**Aim of the task:**
Locate every line in the records below that holds the word "spoiler" and return each one.

-- Opening Marker --

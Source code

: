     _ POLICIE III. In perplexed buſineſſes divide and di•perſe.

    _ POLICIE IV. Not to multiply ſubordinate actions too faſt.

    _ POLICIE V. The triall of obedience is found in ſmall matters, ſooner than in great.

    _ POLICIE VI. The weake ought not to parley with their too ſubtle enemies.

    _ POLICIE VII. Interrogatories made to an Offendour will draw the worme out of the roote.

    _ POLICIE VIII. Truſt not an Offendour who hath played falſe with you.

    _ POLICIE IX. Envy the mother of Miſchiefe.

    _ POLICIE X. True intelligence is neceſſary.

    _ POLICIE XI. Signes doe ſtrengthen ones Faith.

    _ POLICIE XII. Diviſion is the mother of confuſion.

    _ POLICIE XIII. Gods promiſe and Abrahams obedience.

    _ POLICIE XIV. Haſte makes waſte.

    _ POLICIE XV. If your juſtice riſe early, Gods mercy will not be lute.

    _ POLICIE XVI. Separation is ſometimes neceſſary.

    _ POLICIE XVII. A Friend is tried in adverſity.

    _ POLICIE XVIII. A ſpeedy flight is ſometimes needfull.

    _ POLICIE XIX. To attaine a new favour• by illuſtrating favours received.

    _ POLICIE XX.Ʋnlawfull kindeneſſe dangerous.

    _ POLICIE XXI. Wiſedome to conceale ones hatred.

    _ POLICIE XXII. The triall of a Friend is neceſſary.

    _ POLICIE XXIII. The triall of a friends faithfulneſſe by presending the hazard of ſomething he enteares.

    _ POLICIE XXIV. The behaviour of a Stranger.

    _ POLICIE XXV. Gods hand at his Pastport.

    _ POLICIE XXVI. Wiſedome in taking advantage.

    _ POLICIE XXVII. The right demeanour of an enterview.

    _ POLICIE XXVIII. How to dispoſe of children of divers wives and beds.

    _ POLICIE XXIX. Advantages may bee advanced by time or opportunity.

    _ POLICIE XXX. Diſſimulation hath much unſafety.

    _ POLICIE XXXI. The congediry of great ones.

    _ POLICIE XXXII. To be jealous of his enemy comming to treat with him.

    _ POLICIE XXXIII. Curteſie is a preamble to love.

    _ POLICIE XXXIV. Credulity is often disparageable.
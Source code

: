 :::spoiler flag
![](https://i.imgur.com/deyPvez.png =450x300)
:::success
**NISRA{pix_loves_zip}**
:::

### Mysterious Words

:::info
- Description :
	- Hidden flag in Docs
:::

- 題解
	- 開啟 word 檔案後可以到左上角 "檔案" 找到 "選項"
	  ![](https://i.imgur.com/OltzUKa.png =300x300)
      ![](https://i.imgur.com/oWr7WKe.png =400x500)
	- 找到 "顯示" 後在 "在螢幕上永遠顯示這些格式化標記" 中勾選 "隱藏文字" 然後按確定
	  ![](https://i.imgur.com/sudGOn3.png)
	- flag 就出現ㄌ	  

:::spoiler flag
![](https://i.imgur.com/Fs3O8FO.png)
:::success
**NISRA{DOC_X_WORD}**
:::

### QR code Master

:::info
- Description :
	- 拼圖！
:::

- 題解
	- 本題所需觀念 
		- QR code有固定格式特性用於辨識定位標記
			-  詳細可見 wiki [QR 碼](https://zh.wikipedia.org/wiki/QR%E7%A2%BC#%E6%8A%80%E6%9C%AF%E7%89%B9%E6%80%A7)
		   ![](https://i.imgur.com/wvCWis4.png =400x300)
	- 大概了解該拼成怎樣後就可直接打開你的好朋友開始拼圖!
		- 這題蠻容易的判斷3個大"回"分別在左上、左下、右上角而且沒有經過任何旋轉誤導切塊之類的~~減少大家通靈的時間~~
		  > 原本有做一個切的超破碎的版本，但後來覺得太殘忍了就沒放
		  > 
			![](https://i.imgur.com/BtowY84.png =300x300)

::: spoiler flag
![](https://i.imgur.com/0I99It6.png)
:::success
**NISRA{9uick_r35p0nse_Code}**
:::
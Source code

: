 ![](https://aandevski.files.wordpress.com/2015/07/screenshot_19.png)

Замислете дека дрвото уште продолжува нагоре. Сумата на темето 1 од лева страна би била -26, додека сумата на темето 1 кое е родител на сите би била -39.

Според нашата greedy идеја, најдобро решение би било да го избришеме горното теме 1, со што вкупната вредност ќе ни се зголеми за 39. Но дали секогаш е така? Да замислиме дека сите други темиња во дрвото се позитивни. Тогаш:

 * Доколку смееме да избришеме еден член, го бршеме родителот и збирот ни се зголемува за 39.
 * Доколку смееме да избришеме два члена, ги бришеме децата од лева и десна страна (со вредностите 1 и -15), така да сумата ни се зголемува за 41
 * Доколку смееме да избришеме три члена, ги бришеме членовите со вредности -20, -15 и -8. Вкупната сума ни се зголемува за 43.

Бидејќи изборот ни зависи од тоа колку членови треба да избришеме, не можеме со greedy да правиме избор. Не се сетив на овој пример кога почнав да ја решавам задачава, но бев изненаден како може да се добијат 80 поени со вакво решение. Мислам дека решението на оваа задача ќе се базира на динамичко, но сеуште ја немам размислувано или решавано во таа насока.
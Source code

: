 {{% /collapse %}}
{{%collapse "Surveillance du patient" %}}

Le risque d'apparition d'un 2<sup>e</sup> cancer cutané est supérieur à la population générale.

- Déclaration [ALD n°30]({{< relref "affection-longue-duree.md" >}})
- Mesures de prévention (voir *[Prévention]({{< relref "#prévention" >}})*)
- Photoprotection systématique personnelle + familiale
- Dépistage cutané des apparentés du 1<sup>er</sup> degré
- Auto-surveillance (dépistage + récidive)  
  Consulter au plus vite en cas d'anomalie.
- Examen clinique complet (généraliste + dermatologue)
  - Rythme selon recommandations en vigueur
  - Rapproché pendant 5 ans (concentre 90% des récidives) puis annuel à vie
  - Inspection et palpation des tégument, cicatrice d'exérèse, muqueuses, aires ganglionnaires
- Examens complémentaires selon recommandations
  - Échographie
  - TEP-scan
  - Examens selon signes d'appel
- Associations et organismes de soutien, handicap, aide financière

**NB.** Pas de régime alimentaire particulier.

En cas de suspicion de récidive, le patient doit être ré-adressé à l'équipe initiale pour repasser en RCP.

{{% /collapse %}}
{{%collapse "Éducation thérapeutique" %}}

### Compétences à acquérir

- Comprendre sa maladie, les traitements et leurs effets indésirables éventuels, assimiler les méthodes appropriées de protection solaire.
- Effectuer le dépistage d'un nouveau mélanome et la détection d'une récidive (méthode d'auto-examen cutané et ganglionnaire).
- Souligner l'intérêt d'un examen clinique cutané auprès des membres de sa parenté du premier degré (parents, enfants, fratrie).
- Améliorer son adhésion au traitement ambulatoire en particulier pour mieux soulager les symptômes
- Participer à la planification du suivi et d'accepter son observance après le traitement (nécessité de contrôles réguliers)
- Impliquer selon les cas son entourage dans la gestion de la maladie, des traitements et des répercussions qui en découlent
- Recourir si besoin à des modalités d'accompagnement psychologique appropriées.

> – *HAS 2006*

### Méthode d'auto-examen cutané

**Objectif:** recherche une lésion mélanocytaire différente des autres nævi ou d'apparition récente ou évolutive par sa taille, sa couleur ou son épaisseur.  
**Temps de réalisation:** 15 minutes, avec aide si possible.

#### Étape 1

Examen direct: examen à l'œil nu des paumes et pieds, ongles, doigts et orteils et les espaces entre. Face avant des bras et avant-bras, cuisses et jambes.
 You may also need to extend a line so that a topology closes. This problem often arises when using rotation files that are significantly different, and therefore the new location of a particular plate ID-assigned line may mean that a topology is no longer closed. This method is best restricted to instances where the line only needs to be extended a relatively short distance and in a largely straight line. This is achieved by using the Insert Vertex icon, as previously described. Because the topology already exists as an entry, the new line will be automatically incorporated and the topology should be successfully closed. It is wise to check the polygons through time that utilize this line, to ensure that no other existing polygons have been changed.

-- Closing Marker --

**Task solution:**
: :::spoiler flag
:::spoiler flag
::: spoiler flag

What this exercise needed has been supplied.